> _TRY IT_:
Make an exact copy of all the entries below, with the pictures left out.

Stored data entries
• • • • • • •
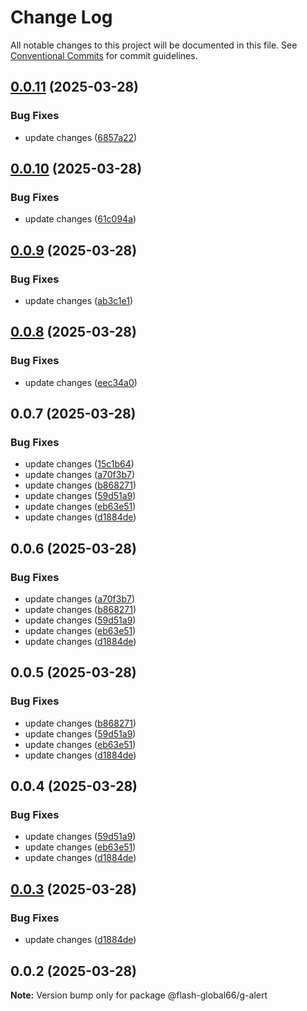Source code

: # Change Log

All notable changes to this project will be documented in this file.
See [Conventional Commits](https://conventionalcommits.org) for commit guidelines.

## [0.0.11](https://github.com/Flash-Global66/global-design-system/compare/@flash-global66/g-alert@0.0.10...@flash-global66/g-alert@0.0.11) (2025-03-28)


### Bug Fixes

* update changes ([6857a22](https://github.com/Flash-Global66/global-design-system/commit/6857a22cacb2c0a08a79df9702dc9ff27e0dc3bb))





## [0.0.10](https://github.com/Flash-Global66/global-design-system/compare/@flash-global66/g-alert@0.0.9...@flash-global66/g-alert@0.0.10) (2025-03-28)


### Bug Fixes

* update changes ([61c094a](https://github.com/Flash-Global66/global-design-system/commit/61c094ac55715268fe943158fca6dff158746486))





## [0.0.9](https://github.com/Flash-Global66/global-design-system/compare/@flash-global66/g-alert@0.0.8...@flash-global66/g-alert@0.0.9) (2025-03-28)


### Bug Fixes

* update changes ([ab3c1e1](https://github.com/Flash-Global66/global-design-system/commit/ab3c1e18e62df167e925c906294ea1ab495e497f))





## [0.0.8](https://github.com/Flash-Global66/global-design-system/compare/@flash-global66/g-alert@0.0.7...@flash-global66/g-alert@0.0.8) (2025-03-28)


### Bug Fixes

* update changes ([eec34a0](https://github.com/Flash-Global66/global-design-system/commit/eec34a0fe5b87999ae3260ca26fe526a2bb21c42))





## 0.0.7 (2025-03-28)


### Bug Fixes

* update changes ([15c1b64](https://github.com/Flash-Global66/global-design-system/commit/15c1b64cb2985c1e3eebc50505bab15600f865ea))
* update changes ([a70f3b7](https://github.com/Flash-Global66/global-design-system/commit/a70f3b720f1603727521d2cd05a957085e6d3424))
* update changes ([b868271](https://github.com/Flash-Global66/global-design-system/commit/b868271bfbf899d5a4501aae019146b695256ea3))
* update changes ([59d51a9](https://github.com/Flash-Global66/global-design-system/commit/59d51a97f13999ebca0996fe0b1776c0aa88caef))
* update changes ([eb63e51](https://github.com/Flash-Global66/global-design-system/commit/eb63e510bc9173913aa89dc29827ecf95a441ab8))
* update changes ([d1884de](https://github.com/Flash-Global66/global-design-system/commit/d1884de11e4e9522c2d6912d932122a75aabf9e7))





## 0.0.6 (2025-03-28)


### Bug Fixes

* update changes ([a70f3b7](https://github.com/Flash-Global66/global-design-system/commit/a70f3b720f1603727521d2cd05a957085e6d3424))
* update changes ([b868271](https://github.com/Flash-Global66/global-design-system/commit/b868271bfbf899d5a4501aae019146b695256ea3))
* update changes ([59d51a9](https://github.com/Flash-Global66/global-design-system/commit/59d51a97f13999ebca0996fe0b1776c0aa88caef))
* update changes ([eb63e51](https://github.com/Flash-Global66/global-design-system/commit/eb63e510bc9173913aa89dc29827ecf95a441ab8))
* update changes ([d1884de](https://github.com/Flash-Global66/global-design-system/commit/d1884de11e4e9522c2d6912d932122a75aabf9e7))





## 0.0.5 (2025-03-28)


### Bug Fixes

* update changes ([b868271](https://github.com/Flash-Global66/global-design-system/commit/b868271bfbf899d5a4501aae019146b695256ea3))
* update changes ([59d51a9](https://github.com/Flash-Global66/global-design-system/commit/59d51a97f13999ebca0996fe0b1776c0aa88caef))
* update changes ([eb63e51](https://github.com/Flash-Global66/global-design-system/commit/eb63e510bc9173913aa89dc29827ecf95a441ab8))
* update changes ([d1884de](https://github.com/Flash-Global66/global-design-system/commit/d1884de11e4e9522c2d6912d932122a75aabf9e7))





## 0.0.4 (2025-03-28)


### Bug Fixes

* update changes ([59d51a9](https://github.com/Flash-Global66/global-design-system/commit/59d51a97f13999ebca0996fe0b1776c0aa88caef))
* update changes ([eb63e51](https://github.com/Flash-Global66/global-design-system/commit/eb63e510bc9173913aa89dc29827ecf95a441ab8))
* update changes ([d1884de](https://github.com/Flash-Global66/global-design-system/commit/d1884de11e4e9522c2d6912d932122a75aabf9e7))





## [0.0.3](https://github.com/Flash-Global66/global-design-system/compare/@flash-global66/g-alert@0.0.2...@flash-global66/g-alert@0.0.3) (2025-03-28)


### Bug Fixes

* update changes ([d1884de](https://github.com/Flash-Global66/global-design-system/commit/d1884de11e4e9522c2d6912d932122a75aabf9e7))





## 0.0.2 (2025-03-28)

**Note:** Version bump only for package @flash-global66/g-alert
• • • • • • •
> _OUTPUT FOR THIS EXERCISE_:
Source code

: # Change Log

All notable changes to this project will be documented in this file.
See [Conventional Commits](https://conventionalcommits.org) for commit guidelines.

## [0.0.11](https://github.com/Flash-Global66/global-design-system/compare/@flash-global66/g-alert@0.0.10...@flash-global66/g-alert@0.0.11) (2025-03-28)


### Bug Fixes

* update changes ([6857a22](https://github.com/Flash-Global66/global-design-system/commit/6857a22cacb2c0a08a79df9702dc9ff27e0dc3bb))





## [0.0.10](https://github.com/Flash-Global66/global-design-system/compare/@flash-global66/g-alert@0.0.9...@flash-global66/g-alert@0.0.10) (2025-03-28)


### Bug Fixes

* update changes ([61c094a](https://github.com/Flash-Global66/global-design-system/commit/61c094ac55715268fe943158fca6dff158746486))





## [0.0.9](https://github.com/Flash-Global66/global-design-system/compare/@flash-global66/g-alert@0.0.8...@flash-global66/g-alert@0.0.9) (2025-03-28)


### Bug Fixes

* update changes ([ab3c1e1](https://github.com/Flash-Global66/global-design-system/commit/ab3c1e18e62df167e925c906294ea1ab495e497f))





## [0.0.8](https://github.com/Flash-Global66/global-design-system/compare/@flash-global66/g-alert@0.0.7...@flash-global66/g-alert@0.0.8) (2025-03-28)


### Bug Fixes

* update changes ([eec34a0](https://github.com/Flash-Global66/global-design-system/commit/eec34a0fe5b87999ae3260ca26fe526a2bb21c42))





## 0.0.7 (2025-03-28)


### Bug Fixes

* update changes ([15c1b64](https://github.com/Flash-Global66/global-design-system/commit/15c1b64cb2985c1e3eebc50505bab15600f865ea))
* update changes ([a70f3b7](https://github.com/Flash-Global66/global-design-system/commit/a70f3b720f1603727521d2cd05a957085e6d3424))
* update changes ([b868271](https://github.com/Flash-Global66/global-design-system/commit/b868271bfbf899d5a4501aae019146b695256ea3))
* update changes ([59d51a9](https://github.com/Flash-Global66/global-design-system/commit/59d51a97f13999ebca0996fe0b1776c0aa88caef))
* update changes ([eb63e51](https://github.com/Flash-Global66/global-design-system/commit/eb63e510bc9173913aa89dc29827ecf95a441ab8))
* update changes ([d1884de](https://github.com/Flash-Global66/global-design-system/commit/d1884de11e4e9522c2d6912d932122a75aabf9e7))





## 0.0.6 (2025-03-28)


### Bug Fixes

* update changes ([a70f3b7](https://github.com/Flash-Global66/global-design-system/commit/a70f3b720f1603727521d2cd05a957085e6d3424))
* update changes ([b868271](https://github.com/Flash-Global66/global-design-system/commit/b868271bfbf899d5a4501aae019146b695256ea3))
* update changes ([59d51a9](https://github.com/Flash-Global66/global-design-system/commit/59d51a97f13999ebca0996fe0b1776c0aa88caef))
* update changes ([eb63e51](https://github.com/Flash-Global66/global-design-system/commit/eb63e510bc9173913aa89dc29827ecf95a441ab8))
* update changes ([d1884de](https://github.com/Flash-Global66/global-design-system/commit/d1884de11e4e9522c2d6912d932122a75aabf9e7))





## 0.0.5 (2025-03-28)


### Bug Fixes

* update changes ([b868271](https://github.com/Flash-Global66/global-design-system/commit/b868271bfbf899d5a4501aae019146b695256ea3))
* update changes ([59d51a9](https://github.com/Flash-Global66/global-design-system/commit/59d51a97f13999ebca0996fe0b1776c0aa88caef))
* update changes ([eb63e51](https://github.com/Flash-Global66/global-design-system/commit/eb63e510bc9173913aa89dc29827ecf95a441ab8))
* update changes ([d1884de](https://github.com/Flash-Global66/global-design-system/commit/d1884de11e4e9522c2d6912d932122a75aabf9e7))





## 0.0.4 (2025-03-28)


### Bug Fixes

* update changes ([59d51a9](https://github.com/Flash-Global66/global-design-system/commit/59d51a97f13999ebca0996fe0b1776c0aa88caef))
* update changes ([eb63e51](https://github.com/Flash-Global66/global-design-system/commit/eb63e510bc9173913aa89dc29827ecf95a441ab8))
* update changes ([d1884de](https://github.com/Flash-Global66/global-design-system/commit/d1884de11e4e9522c2d6912d932122a75aabf9e7))





## [0.0.3](https://github.com/Flash-Global66/global-design-system/compare/@flash-global66/g-alert@0.0.2...@flash-global66/g-alert@0.0.3) (2025-03-28)


### Bug Fixes

* update changes ([d1884de](https://github.com/Flash-Global66/global-design-system/commit/d1884de11e4e9522c2d6912d932122a75aabf9e7))





## 0.0.2 (2025-03-28)

**Note:** Version bump only for package @flash-global66/g-alert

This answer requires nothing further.